THE CITIZEN

It’s 3pm in the afternoon. I’m working on the story of a man who reported a samurai sword hanging out of a HDB block. His name: Tan Vee Bun. Truly a victim of Singapore. He lives alone, plastic lining the floors and the furniture, sparse light shining in from a north facing kitchen window and small cracks from the curtains in the front room. The faint aroma of garlic and ammonia. He offers me some biscuits and brings me to the kitchen, pointing to the block of flats opposite. All I see are bamboo poles protruding from their holders, onto which shirts, jeans, underwear, socks, whathaveyou, are pinned. The true flags of Singaporean identity. He tells me, biscuits jammed in his mouth, someone in the flats had a samurai sword jammed into the laundry holder in place of a bamboo pole. He produces his phone and shows me a collection of photos where, despite the extreme digital zoom, I could make out the graceful curve of a samurai blade, together with the malevolent glint of sunlight reflected off what I presume to be Japanese steel. 
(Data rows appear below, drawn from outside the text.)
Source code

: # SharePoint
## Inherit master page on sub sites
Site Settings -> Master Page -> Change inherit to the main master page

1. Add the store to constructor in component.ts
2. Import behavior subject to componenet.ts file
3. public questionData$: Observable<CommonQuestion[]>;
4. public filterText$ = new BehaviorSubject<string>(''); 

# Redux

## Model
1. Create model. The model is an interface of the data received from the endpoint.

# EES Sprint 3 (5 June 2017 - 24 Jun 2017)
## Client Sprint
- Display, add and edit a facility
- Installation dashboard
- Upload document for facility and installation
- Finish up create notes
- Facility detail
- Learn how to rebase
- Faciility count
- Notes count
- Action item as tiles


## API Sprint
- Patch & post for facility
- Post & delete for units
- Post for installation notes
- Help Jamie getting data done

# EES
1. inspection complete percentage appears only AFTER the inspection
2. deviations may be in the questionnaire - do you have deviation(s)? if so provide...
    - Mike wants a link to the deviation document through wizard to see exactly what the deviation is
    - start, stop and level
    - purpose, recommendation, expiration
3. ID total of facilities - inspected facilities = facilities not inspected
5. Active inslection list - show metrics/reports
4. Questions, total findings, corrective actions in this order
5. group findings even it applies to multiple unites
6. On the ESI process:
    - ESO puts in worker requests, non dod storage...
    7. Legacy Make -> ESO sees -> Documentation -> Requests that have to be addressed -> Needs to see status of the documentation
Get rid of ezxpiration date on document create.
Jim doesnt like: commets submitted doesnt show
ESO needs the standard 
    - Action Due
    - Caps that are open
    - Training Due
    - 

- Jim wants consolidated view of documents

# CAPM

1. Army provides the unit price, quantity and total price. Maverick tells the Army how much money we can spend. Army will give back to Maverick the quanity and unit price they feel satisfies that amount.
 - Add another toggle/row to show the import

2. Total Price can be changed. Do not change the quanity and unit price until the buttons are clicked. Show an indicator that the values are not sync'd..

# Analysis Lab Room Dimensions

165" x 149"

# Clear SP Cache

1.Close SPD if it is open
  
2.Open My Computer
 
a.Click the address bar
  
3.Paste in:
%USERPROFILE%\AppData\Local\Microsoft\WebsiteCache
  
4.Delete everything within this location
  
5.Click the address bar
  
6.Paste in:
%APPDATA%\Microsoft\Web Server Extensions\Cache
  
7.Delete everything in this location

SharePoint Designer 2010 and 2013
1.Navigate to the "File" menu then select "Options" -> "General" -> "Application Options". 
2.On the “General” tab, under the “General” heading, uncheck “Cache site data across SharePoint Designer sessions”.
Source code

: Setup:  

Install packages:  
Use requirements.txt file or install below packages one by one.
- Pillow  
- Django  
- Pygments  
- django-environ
“I donno lah. The government should do something about this. We cannot have people running around my estate holding dangerous weapons. I know the army gives the officers some kind of sword: my nephew have one you know.”

He flicks to a picture of a tanned boy in a white suit, holding a sword in its holder.

“..but those ones are ceremonial only. The blade not sharp one. My nephew say so. I joke with him: Siew Hum, you use the sword to cut durian lah! Make good use of gahmen money! He told me to be serious. These things cannot anyhow play. Aiyah, they can give my nephew a sword and they cannot give me my CPF. Next time don’t give them a sword lah, I use the money to repair my taxi! Better use of money right? Ho bo?”

I try to push the theory that it could just be another ceremonial sword. 

“For who? Sun Ho is it? You look at the picture again! You look! I tell you,” he lowers his voice, “that’s no ceremonial sword.”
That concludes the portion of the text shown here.